MANILA - The government's job is to allay public fears, not escalate panic.
This is what former president Benigno Aquino III said Thursday as he defended his administration's P3.4 billion dengue vaccination program that is now at the center of a health scare.
The Philippines earlier this month suspended the program after French drug maker Sanofi said vaccine Dengvaxia, which the Aquino administration administered to 830,000 children, might increase the risk of severe dengue in recipients not previously infected by the mosquito-borne virus.
"Sa lahat po ng usapin ngayon ukol sa Dengvaxia, kung 'di man diretsong sinasabi, ang pakiwari ay kung nagbabakuna ka, tila nalalapit ka sa pinakamalubhang uri ng dengue, tila nalalapit ka sa kamatayan," Aquino told senators investigating the issue.
(Amid all the issues about Dengvaxia, even if it is not directly said, the assumption is if you were vaccinated, you are seemingly more exposed to a severe dengue and closer to death.)
"Noong kami po ang namamahala, malinaw sa amin, kung tatakutin mo nang husto ang tao, darating ang punto na hindi na sila makakakilos dahil sa kaba. Klaro po sa amin noon na trabaho ng gobyerno na pakalmahin at suportahan ang Pilipino."
(When we were in the government, it was clear to us that if you will scare the public, there will come a point when they can no longer act because of apprehension.
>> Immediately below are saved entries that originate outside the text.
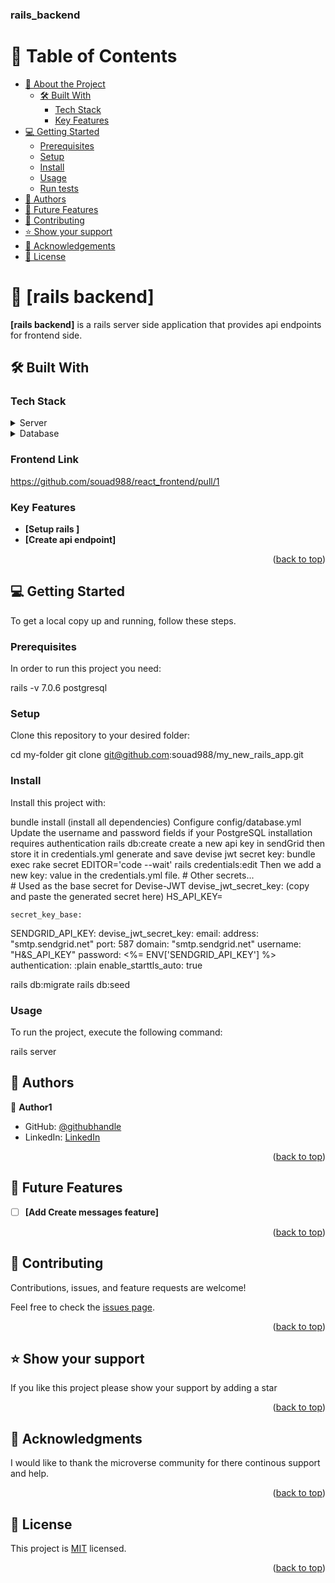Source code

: 
<a name="readme-top"></a>

  <h3><b>rails_backend</b></h3>

</div>

<!-- TABLE OF CONTENTS -->

# 📗 Table of Contents

- [📖 About the Project](#about-project)
  - [🛠 Built With](#built-with)
    - [Tech Stack](#tech-stack)
    - [Key Features](#key-features)
- [💻 Getting Started](#getting-started)
  - [Prerequisites](#prerequisites)
  - [Setup](#setup)
  - [Install](#install)
  - [Usage](#usage)
  - [Run tests](#run-tests)
- [👥 Authors](#authors)
- [🔭 Future Features](#future-features)
- [🤝 Contributing](#contributing)
- [⭐️ Show your support](#support)
- [🙏 Acknowledgements](#acknowledgements)
- [📝 License](#license)

<!-- PROJECT DESCRIPTION -->

# 📖 [rails backend] <a name="about-project"></a>

**[rails backend]** is a rails server side application that provides api endpoints for frontend side. 

## 🛠 Built With <a name="built-with"></a>

### Tech Stack <a name="tech-stack"></a>

<details>
  <summary>Server</summary>
  <ul>
    <li><a href="https://rails.com/">Rails</a></li>
  </ul>
</details>

<details>
<summary>Database</summary>
  <ul>
    <li><a href="https://www.postgresql.org/">PostgreSQL</a></li>
  </ul>
</details>

### Frontend Link
  https://github.com/souad988/react_frontend/pull/1
<!-- Features -->

### Key Features <a name="key-features"></a>

- **[Setup rails ]**
- **[Create api endpoint]**

<p align="right">(<a href="#readme-top">back to top</a>)</p>

<!-- GETTING STARTED -->

## 💻 Getting Started <a name="getting-started"></a>

To get a local copy up and running, follow these steps.

### Prerequisites

In order to run this project you need:

  rails -v 7.0.6
  postgresql

### Setup

Clone this repository to your desired folder:

  cd my-folder
  git clone git@github.com:souad988/my_new_rails_app.git


### Install

Install this project with:

  bundle install (install all dependencies)
  Configure config/database.yml Update the username and password fields if your PostgreSQL installation requires authentication
  rails db:create
  create a new api key in sendGrid then store it in credentials.yml
  generate and save devise jwt secret key: 
  bundle exec rake secret
  EDITOR='code --wait' rails credentials:edit
  Then we add a new key: value in the credentials.yml file.
    # Other secrets...  
    # Used as the base secret for Devise-JWT 
    devise_jwt_secret_key: (copy and paste the generated secret here)
    HS_API_KEY=<key from sendGrid>

    secret_key_base: 
SENDGRID_API_KEY: 
devise_jwt_secret_key: 
email:
  address: "smtp.sendgrid.net"
  port: 587
  domain: "smtp.sendgrid.net"
  username: "H&S_API_KEY"
  password: <%= ENV['SENDGRID_API_KEY'] %>
  authentication: :plain
  enable_starttls_auto: true


  rails db:migrate
  rails db:seed

### Usage

To run the project, execute the following command:

  rails server


<!-- AUTHORS -->

## 👥 Authors <a name="authors"></a>

👤 **Author1**

- GitHub: [@githubhandle](https://github.com/souad988)
- LinkedIn: [LinkedIn](https://www.linkedin.com/in/souad-el-mansouri/)

<p align="right">(<a href="#readme-top">back to top</a>)</p>

<!-- FUTURE FEATURES -->

## 🔭 Future Features <a name="future-features"></a>

- [ ] **[Add Create messages feature]**


<p align="right">(<a href="#readme-top">back to top</a>)</p>

<!-- CONTRIBUTING -->

## 🤝 Contributing <a name="contributing"></a>

Contributions, issues, and feature requests are welcome!

Feel free to check the [issues page](../../issues/).

<p align="right">(<a href="#readme-top">back to top</a>)</p>

<!-- SUPPORT -->

## ⭐️ Show your support <a name="support"></a>

If you like this project please show your support by adding a star 

<p align="right">(<a href="#readme-top">back to top</a>)</p>

<!-- ACKNOWLEDGEMENTS -->

## 🙏 Acknowledgments <a name="acknowledgements"></a>

I would like to thank the microverse community for there continous support and help. 

<p align="right">(<a href="#readme-top">back to top</a>)</p>

<!-- LICENSE -->

## 📝 License <a name="license"></a>

This project is [MIT](./LICENSE) licensed.

<p align="right">(<a href="#readme-top">back to top</a>)</p>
It was clear to us that the job of the government was to calm down and support the Filipino.)
Senator Richard Gordon, who leads the investigation as chair of the Senate Blue Ribbon Committee, had said that findings of previous hearings indicate that there was "unbelievable" haste in the procurement of Dengvaxia, which placed recipients in harm.
AQUINO GOES ON DEFENSE
Aquino, for his part, explained that some P2.8 million Filipinos were at risk of contacting dengue before the Dengvaxia deal, according to a 2010 memo from then health secretary Enrique Ona.
At a climate change conference in 2015, he said he met with several firms including Sanofi, which said its dengue vaccine was ready for distribution after years of trial.
The vaccine, he said, was also approved by the US Food and Drug Administration, Brazil and Mexico.
"Sa akin pong pakiwari at pagka-unawa sa lahat ng ibinalita sa atin ng mga eksperto, dumaan na po ito sa lahat ng proseso para malaman ang kaniyang efficacy at mas importante, ang kaniyang safety," he said.
(In my opinion and understanding of everything experts told me, the vaccine passed all necessary processes to ensure its efficacy, and more importantly, its safety.)
"Bago nagdesisyon ang gobyerno sa Dengvaxia, habang nagdedesiyon at maski pagkatapos magdesisyon, wala pong nagparating sa akin ng pagtutol sa naturang bakuna," he added.
(Before the government decided regarding Dengvaxia, while it was deciding and after it decided, no one approached me with opposition against the said vaccine)
A Reuters report, citing documents and local experts, said last week that the Dengvaxia program was rolled out without heeding a an advisory body of doctors and pharmacologists, who urged caution over the vaccine because its safety and cost-effectiveness had not been established.
The Formulary Executive Council (FEC) of advisers had said Dengvaxia should be introduced through small-scale pilot tests and phased implementation rather than across 3 regions at the same time, and only after a detailed "baseline" study of the prevalence and strains of dengue in the targeted area.
The experts also recommended that Dengvaxia be bought in small batches so the price could be negotiated down.
The DOH purchased 3 million doses of Dengvaxia in one lot, enough for the required 3 vaccinations for each child in the proposed immunization program. The agency paid P1,000 pesos per dose, a copy of the purchase order reviewed by Reuters shows.
Former health Secretary Janette Garin, for her part, has said the program was "implemented in accordance with WHO (World Health) guidance and recommendations".